┌──
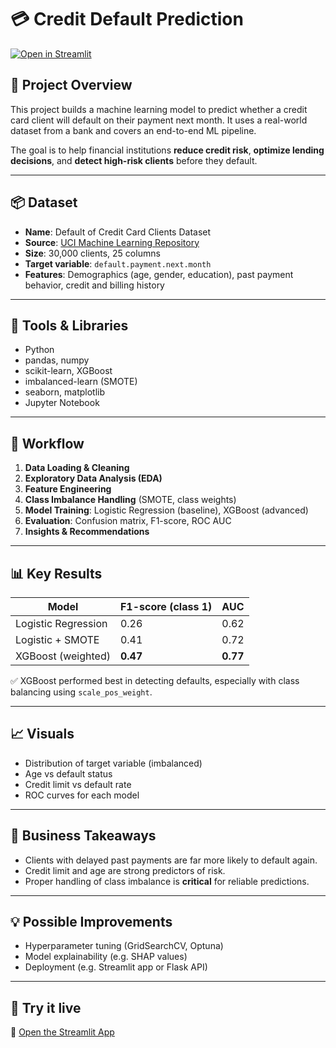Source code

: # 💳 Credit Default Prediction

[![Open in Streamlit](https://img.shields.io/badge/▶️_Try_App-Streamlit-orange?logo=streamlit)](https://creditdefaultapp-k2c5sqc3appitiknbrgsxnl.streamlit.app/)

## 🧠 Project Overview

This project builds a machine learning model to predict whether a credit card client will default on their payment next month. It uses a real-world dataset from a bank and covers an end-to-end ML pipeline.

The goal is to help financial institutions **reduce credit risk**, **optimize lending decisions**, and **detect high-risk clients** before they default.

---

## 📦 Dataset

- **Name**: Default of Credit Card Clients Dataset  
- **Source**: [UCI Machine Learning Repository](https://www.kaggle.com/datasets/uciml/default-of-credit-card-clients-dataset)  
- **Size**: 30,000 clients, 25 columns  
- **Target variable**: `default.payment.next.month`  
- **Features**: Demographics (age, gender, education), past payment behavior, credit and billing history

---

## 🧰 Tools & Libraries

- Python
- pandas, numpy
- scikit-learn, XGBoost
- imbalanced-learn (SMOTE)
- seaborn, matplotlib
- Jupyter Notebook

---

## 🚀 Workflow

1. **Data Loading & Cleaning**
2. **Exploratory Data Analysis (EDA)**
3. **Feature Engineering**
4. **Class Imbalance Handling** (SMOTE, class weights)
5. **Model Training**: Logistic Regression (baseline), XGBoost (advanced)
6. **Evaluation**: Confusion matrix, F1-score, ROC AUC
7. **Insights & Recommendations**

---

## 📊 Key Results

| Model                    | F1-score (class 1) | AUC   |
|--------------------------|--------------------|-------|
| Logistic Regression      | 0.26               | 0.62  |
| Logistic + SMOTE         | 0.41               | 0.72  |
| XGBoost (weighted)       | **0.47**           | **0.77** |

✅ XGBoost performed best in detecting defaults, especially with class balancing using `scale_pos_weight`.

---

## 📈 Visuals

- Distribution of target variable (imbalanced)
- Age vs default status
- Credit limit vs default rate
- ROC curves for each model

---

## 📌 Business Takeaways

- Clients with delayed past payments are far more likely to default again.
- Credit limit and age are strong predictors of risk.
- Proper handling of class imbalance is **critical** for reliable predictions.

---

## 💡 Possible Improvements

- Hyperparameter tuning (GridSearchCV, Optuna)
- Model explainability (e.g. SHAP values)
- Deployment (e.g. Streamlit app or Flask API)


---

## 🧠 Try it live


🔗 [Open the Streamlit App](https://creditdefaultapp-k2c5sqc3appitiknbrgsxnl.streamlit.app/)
└──
The task: Give back, unchanged, every line from the one with "## 🧠 Try it live" to the end of the entries above.

Your response:
## 🧠 Try it live


🔗 [Open the Streamlit App](https://creditdefaultapp-k2c5sqc3appitiknbrgsxnl.streamlit.app/)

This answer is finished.